International satellite services company Intelsat has lost control of one of its satellites after it was presumably disabled by space weather.
Intelsat is attempting to regain control of its Galaxy 15 broadcast satellite after an outage on Friday (August 19). Intelsat said a geomagnetic storm likely “knocked out onboard electronics necessary to communicate with the satellite,” according to a report from Spacenews.com (opens in a new tab).
“The satellite is otherwise operating nominally, keeping the Earth pointing with all payload operations nominal,” Intelsat spokesperson Melissa Longo said in the report. Longo added that the company is offloading Galaxy 15 customers to other satellites, after which it will “continue to try to regain command once they’re off so we can ultimately decree it.”
Operating in a geostationary orbit with an inclination of 133 degrees west, Galaxy 15 provides media coverage to the Americas, according to Intelsat (opens in a new tab). The satellite was built by Orbital Sciences Corporation (later acquired by Northrop Grumman) and was launched in 2005.
This is not the first time Intelsat has lost control of the Galaxy 15. In 2010, the company lost contact with the satellite for over eight months before it finally started accepting commands from Intelsat’s control center after the batteries were completely discharged and a reset was requested.
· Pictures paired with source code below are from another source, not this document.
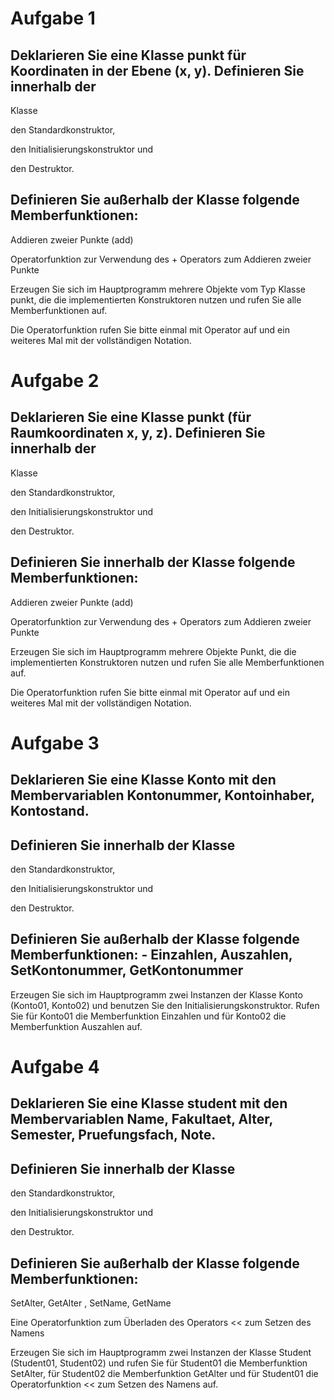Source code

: 
# Aufgabe 1  

## Deklarieren Sie eine Klasse punkt für Koordinaten in der Ebene (x, y). Definieren Sie innerhalb der 
Klasse 

den Standardkonstruktor, 

den Initialisierungskonstruktor und 

den Destruktor. 

## Definieren Sie außerhalb der Klasse folgende Memberfunktionen:

Addieren zweier Punkte (add)

Operatorfunktion zur Verwendung des + Operators zum Addieren zweier Punkte 

Erzeugen Sie sich im Hauptprogramm mehrere Objekte vom Typ Klasse punkt, die die implementierten Konstruktoren nutzen und rufen Sie alle Memberfunktionen auf.   

Die Operatorfunktion rufen Sie bitte einmal mit Operator auf und ein weiteres Mal mit der vollständigen Notation.


# Aufgabe 2  

## Deklarieren Sie eine Klasse punkt (für Raumkoordinaten x, y, z). Definieren Sie innerhalb der 
Klasse

den Standardkonstruktor, 

den Initialisierungskonstruktor und 

den Destruktor. 

## Definieren Sie innerhalb der Klasse folgende Memberfunktionen: 

Addieren zweier Punkte (add) 

Operatorfunktion zur Verwendung des + Operators zum Addieren zweier Punkte 

Erzeugen Sie sich im Hauptprogramm mehrere Objekte Punkt, die die implementierten Konstruktoren nutzen und rufen Sie alle Memberfunktionen auf.   

Die Operatorfunktion rufen Sie bitte einmal mit Operator auf und ein weiteres Mal mit der vollständigen Notation.



# Aufgabe 3 

## Deklarieren Sie eine Klasse Konto mit den Membervariablen Kontonummer, Kontoinhaber, Kontostand. 

## Definieren Sie innerhalb der Klasse  

den Standardkonstruktor,

den Initialisierungskonstruktor und 

den Destruktor.  

## Definieren Sie außerhalb der Klasse folgende Memberfunktionen:  - Einzahlen, Auszahlen, SetKontonummer, GetKontonummer  

Erzeugen Sie sich im Hauptprogramm zwei Instanzen der Klasse Konto (Konto01, Konto02) und benutzen Sie den Initialisierungskonstruktor. Rufen Sie für Konto01 die Memberfunktion Einzahlen und für Konto02 die Memberfunktion Auszahlen auf. 


# Aufgabe 4

## Deklarieren Sie eine Klasse student mit den Membervariablen Name, Fakultaet, Alter, Semester, Pruefungsfach, Note. 

## Definieren Sie innerhalb der Klasse 

den Standardkonstruktor, 

den Initialisierungskonstruktor und  

den Destruktor. 

## Definieren Sie außerhalb der Klasse folgende Memberfunktionen:  

SetAlter, GetAlter , SetName, GetName  

Eine Operatorfunktion zum Überladen des Operators << zum Setzen des Namens  

Erzeugen Sie sich im Hauptprogramm zwei Instanzen der Klasse Student (Student01, Student02) und rufen Sie für Student01 die Memberfunktion SetAlter, für Student02 die Memberfunktion GetAlter und für Student01 die Operatorfunktion << zum Setzen des Namens auf.  
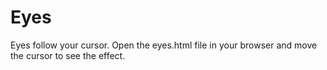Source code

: # Eyes
Eyes follow your cursor. Open the eyes.html file in your browser and move the cursor to see the effect.
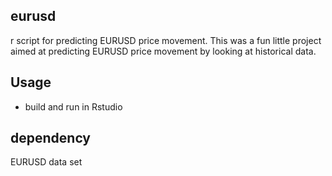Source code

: ## eurusd
r script for predicting EURUSD price movement. This was a fun little project aimed at predicting EURUSD price movement by looking at historical data. 

## Usage
* build and run in Rstudio

## dependency
EURUSD data set
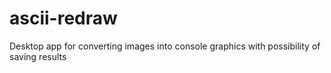 # ascii-redraw
Desktop app for converting images into console graphics with possibility of saving results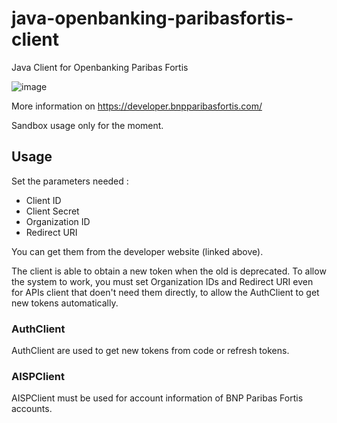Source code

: # java-openbanking-paribasfortis-client
 Java Client for Openbanking Paribas Fortis
 
 ![image](https://developer.bnpparibasfortis.com/assets/images/e8c5adfa32e7c83e0ce15596fa96e4a9.svg)
 
 More information on https://developer.bnpparibasfortis.com/

Sandbox usage only for the moment.

## Usage

Set the parameters needed :
- Client ID
- Client Secret
- Organization ID
- Redirect URI

You can get them from the developer website (linked above).

The client is able to obtain a new token when the old is deprecated.
To allow the system to work, you must set Organization IDs and Redirect URI even for APIs client that doen't need them directly, to allow the AuthClient to get new tokens automatically.

### AuthClient

AuthClient are used to get new tokens from code or refresh tokens.

### AISPClient

AISPClient must be used for account information of BNP Paribas Fortis accounts.
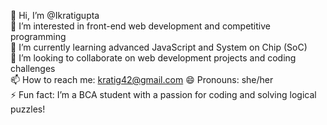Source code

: 👋 Hi, I’m @Ikratigupta  
👀 I’m interested in front-end web development and competitive programming  
🌱 I’m currently learning advanced JavaScript and System on Chip (SoC)  
💞️ I’m looking to collaborate on web development projects and coding challenges  
📫 How to reach me: kratig42@gmail.com
😄 Pronouns: she/her  
⚡ Fun fact: I’m a BCA student with a passion for coding and solving logical puzzles!
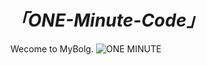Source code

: # *「ONE-Minute-Code」*
Wecome to MyBolg.
![ONE MINUTE](https://github.com/Leno0z/MyBolg/assets/157597971/622ce71d-02e7-4a50-af5e-84f24c1f1784)
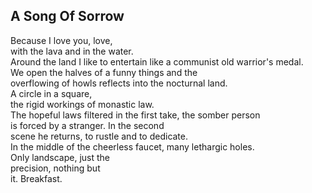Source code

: A Song Of Sorrow
----------------
Because I love you, love,  
with the lava and in the water.  
Around the land I like to entertain like a communist old warrior's medal.  
We open the halves of a funny things and the  
overflowing of howls reflects into the nocturnal land.  
A circle in a square,  
the rigid workings of monastic law.  
The hopeful laws filtered in the first take, the somber person  
is forced by a stranger. In the second  
scene he returns, to rustle and to dedicate.  
In the middle of the cheerless faucet, many lethargic holes.  
Only landscape, just the  
precision, nothing but  
it. Breakfast.  
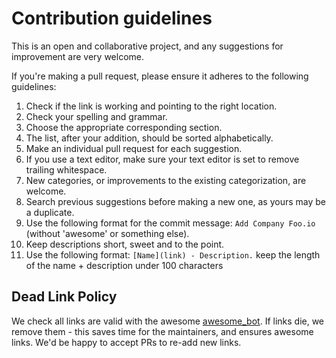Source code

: # Contribution guidelines

This is an open and collaborative project, and any suggestions for improvement are very welcome.

If you're making a pull request, please ensure it adheres to the following guidelines:

1. Check if the link is working and pointing to the right location.
2. Check your spelling and grammar.
3. Choose the appropriate corresponding section.
4. The list, after your addition, should be sorted alphabetically.
5. Make an individual pull request for each suggestion.
6. If you use a text editor, make sure your text editor is set to remove trailing whitespace.
7. New categories, or improvements to the existing categorization, are welcome.
8. Search previous suggestions before making a new one, as yours may be a duplicate.
9. Use the following format for the commit message: `Add Company Foo.io` (without 'awesome' or something else).
10. Keep descriptions short, sweet and to the point.
11. Use the following format: `[Name](link) - Description.` keep the length of the name + description under 100 characters

## Dead Link Policy

We check all links are valid with the awesome [awesome_bot](https://github.com/dkhamsing/awesome_bot). If links die, we remove them - this saves time for the maintainers, and ensures awesome links. We'd be happy to accept PRs to re-add new links.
US National Oceanic and Atmospheric Administration (NOAA) issued a warning (opens in a new tab) on August 16 about a category G3 geomagnetic storm, writing that “the impact on our technology from a G3 storm is usually minimal.” The storm was powerful enough to generate dazzling northern lights around the Earth.
Most geomagnetic storms are harmless, although intense storms can disrupt radio transmissions or damage power lines and other electrical infrastructure in addition to satellites. Throughout 2022 has a hotbed of solar activity generated many large solar flares and coronal mass ejections (CMEs), which suggest that the Sun is “waking up” from a more dormant phase of its 11-year cycle of activity.
Some space weather experts have predicted that the current cycle may be one of those strongest solar cycles in recorded historyalthough our current understanding of the Sun’s behavior is open to debate still limited.